HG: I know many young people today have never heard of the Black Wall Street that flourished in the early 1900s in Oklahoma. That came about through entrepreneurship and a determination to rise above their circumstances. How would broadband expansion and what your organization does help young people, any of whom are unemployed today, reinvent themselves and possibly start their own businesses:
Jamal Simmons: What’s great about broadband and technology is that it lowers the barriers to entry in some many economic spheres. A young person with a good idea can buy a website, have a cell phone and a wireless connection can start a company. It doesn’t take that much money. They can take that idea and go on the internet and take it globally. I have some friends who started a shoe company and they took it online because they found they could make more money and reach more people across the world than if they had a brick and mortar store. That’s the world that we are moving into. Young people who are coming up in their teens and 20s will know a lot more about how to use technology than someone in their 40s.
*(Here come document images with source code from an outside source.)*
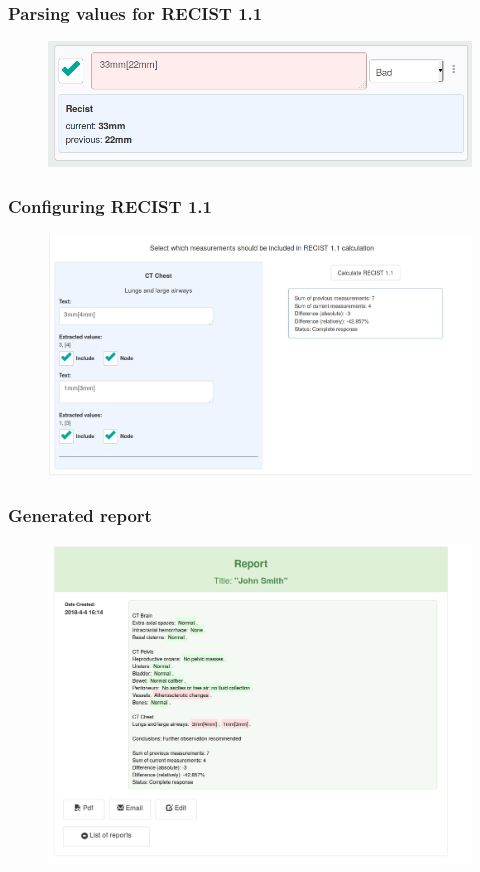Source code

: \documentclass{beamer}
\begin{document}
\begin{frame}
\frametitle{Parsing values for RECIST 1.1}
\begin{figure}
	\centering
	\includegraphics[width=1\linewidth]{../recist-parsing}
	\label{fig:recist-parsing}
\end{figure}
\end{frame}


\begin{frame}
\frametitle{Configuring RECIST 1.1}
\begin{figure}
	\centering
	\includegraphics[width=1\linewidth]{../recist-config}
	\label{fig:recist-config}
\end{figure}
\end{frame}


\begin{frame}
\frametitle{Generated report}
\begin{figure}
	\centering
	\includegraphics[width=1\linewidth]{../report-copy-to-clipboard}
	\label{fig:report-copy-to-clipboard}
\end{figure}
\end{frame}
\end{document}
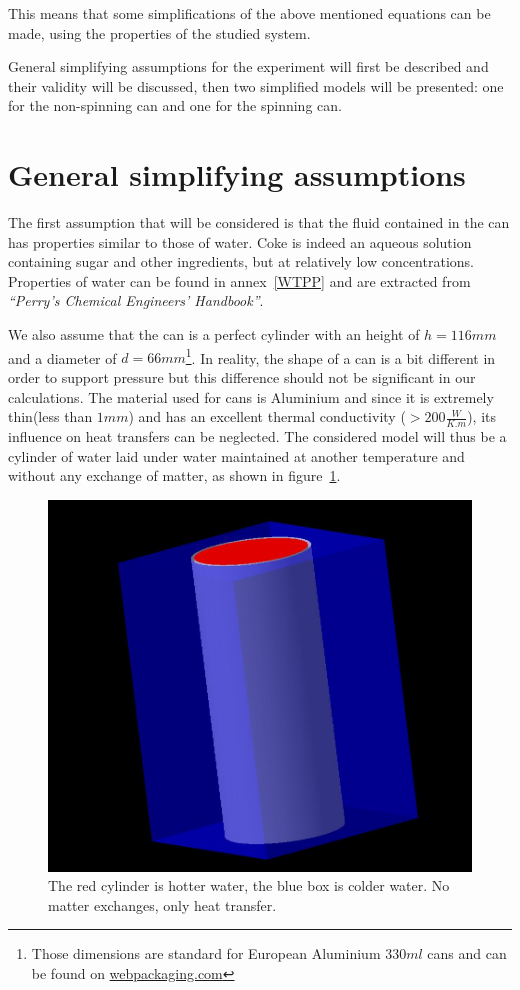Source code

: \documentclass{report}
\begin{document}
	This means that some simplifications of the above mentioned equations can be made, using the properties of the studied system.
	
	General simplifying assumptions for the experiment will first be described and their validity will be discussed, then two simplified models will be presented: one for the non-spinning can and one for the spinning can.
	
	\section{General simplifying assumptions}\label{gsa}
	
	The first assumption that will be considered is that the fluid contained in the can has properties similar to those of water. Coke is indeed an aqueous solution containing sugar and other ingredients, but at relatively low concentrations.
	Properties of water can be found in annex~\ref{WTPP} and are extracted from \emph{``Perry’s Chemical Engineers’ Handbook''\cite{properties}}.
	
	We also assume that the can is a perfect cylinder with an height of $h=116mm$ and a diameter of $d=66mm$\footnote{Those dimensions are standard for European Aluminium $330ml$ cans and can be found on \hyperref{http://www.webpackaging.com/en/portals/rexam/assets/11059498/spec-alu-202/}{}{}{webpackaging.com}}. In reality, the shape of a can is a bit different in order to support pressure but this difference should not be significant in our calculations. The material used for cans is Aluminium and since it is extremely thin(less than $1mm$) and has an excellent thermal conductivity ($>200\frac{W}{K.m}$), its influence on heat transfers can be neglected. The considered model will thus be a cylinder of water laid under water maintained at another temperature and without any exchange of matter, as shown in figure~\ref{cyl}.
	
	\begin{figure}
		\centering
		\includegraphics[width=.5\textwidth]{img/cyl.jpg}
		\caption{The red cylinder is hotter water, the blue box is colder water. No matter exchanges, only heat transfer.}
		\label{cyl}
	\end{figure}
	
\end{document}

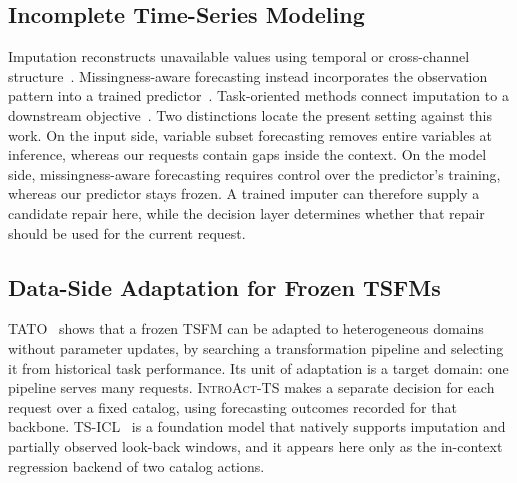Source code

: \documentclass{article}
\newcommand{\introact}{\textsc{IntroAct-TS}}
\newcommand{\tsfm}{TSFM}
\begin{document}
\subsection{Incomplete Time-Series Modeling}
\label{sec:related-incomplete}
Imputation reconstructs unavailable values using temporal or cross-channel
structure~\citep{cao2018brits,tashiro2021csdi,yoon2018gain,wu2023timesnet,du2023saits,wang2025pswi,park2026t1}.
Missingness-aware forecasting instead incorporates the observation pattern into a trained
predictor~\citep{chen2024bitgraph,peng2025s4m,jang2026channeltokenformer}.
Task-oriented methods connect imputation to a downstream
objective~\citep{wang2024taskoriented,hao2025toivsf,hao2025gimcc,liang2025vida,xu2026srdi}.
Two distinctions locate the present setting against this work. On the input side, variable
subset forecasting removes entire variables at inference, whereas our requests contain gaps
inside the context. On the model side, missingness-aware forecasting requires control over
the predictor's training, whereas our predictor stays frozen. A trained imputer can therefore
supply a candidate repair here, while the decision layer determines whether that repair
should be used for the current request.

\subsection{Data-Side Adaptation for Frozen \tsfm{}s}
\label{sec:related-dataside}
TATO~\citep{qiu2026tato} shows that a frozen \tsfm{} can be adapted to heterogeneous domains
without parameter updates, by searching a transformation pipeline and selecting it from
historical task performance. Its unit of adaptation is a target domain: one pipeline serves
many requests. \introact{} makes a separate decision for each request over a fixed catalog,
using forecasting outcomes recorded for that backbone. TS-ICL~\citep{tsicl2026} is a
foundation model that natively supports imputation and partially observed look-back windows,
and it appears here only as the in-context regression backend of two catalog actions.
\end{document}
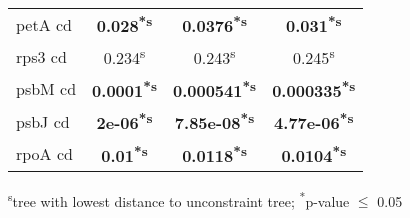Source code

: \documentclass[a4paper]{article}
\begin{document}
\begin{longtable}{l|c|c|c}
petA cd&\textbf{0.028\textsuperscript{*}\textsuperscript{s}}&\textbf{0.0376\textsuperscript{*}\textsuperscript{s}}&\textbf{0.031\textsuperscript{*}\textsuperscript{s}}\\
rps3 cd&0.234\textsuperscript{s}&0.243\textsuperscript{s}&0.245\textsuperscript{s}\\
psbM cd&\textbf{0.0001\textsuperscript{*}\textsuperscript{s}}&\textbf{0.000541\textsuperscript{*}\textsuperscript{s}}&\textbf{0.000335\textsuperscript{*}\textsuperscript{s}}\\
psbJ cd&\textbf{2e-06\textsuperscript{*}\textsuperscript{s}}&\textbf{7.85e-08\textsuperscript{*}\textsuperscript{s}}&\textbf{4.77e-06\textsuperscript{*}\textsuperscript{s}}\\
rpoA cd&\textbf{0.01\textsuperscript{*}\textsuperscript{s}}&\textbf{0.0118\textsuperscript{*}\textsuperscript{s}}&\textbf{0.0104\textsuperscript{*}\textsuperscript{s}}\\
\end{longtable}
\textsuperscript{s}tree with lowest distance to unconstraint tree; \textsuperscript{*}p-value $\leq$ 0.05
\end{document}
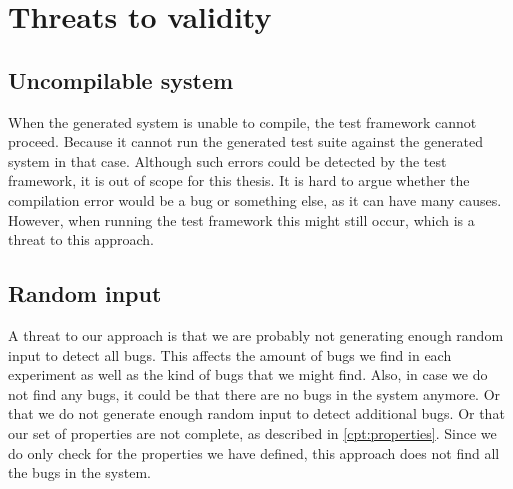 \section{Threats to validity}

\subsection*{Uncompilable system}
When the generated system is unable to compile, the test framework cannot
proceed. Because it cannot run the generated test suite against the generated
system in that case. Although such errors could be detected by the test
framework, it is out of scope for this thesis. It is hard to argue whether the
compilation error would be a bug or something else, as it can have many causes.
However, when running the test framework this might still occur, which is a
threat to this approach.

\subsection*{Random input}
A threat to our approach is that we are probably not generating enough random input to detect all bugs. This affects the amount of bugs we find in each experiment as well as the kind of bugs that we might find. Also, in case we do not find any bugs, it could be that there are no bugs in the system anymore. Or that we do not generate enough random input to detect additional bugs. Or that our set of properties are not complete, as described in \autoref{cpt:properties}. Since we do only check for the properties we have defined, this approach does not find all the bugs in the system.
The interview resonated with me on so many levels because in many ways, the crisis we face in the black community will take a complete paradigm shift and the same level of innovation and determination the people who made the Black Wall Street in Oklahoma flourish possessed. Broadband is an important step in this direction. There are so many things that we can do with technology — communicate with your doctor, watch the Sunday service at your church, attend a college or university, or even a trade school, do your banking, watch videos, sell products & services, support a cause in another country, read the news, telecommute and so on. Technology affects every area of our lives. The sooner we embrace technology and use it to learn new skills to launch a new career, the quicker we will see an end to outsourcing of jobs and have a more technologically savvy population. Just think back to how limited you were in the 1980s without a cell phone and high speed internet connections? With that said, our best days are ahead of us. Go ahead, embrace technology and please support the Internet Innovation Alliance and the great work they are doing.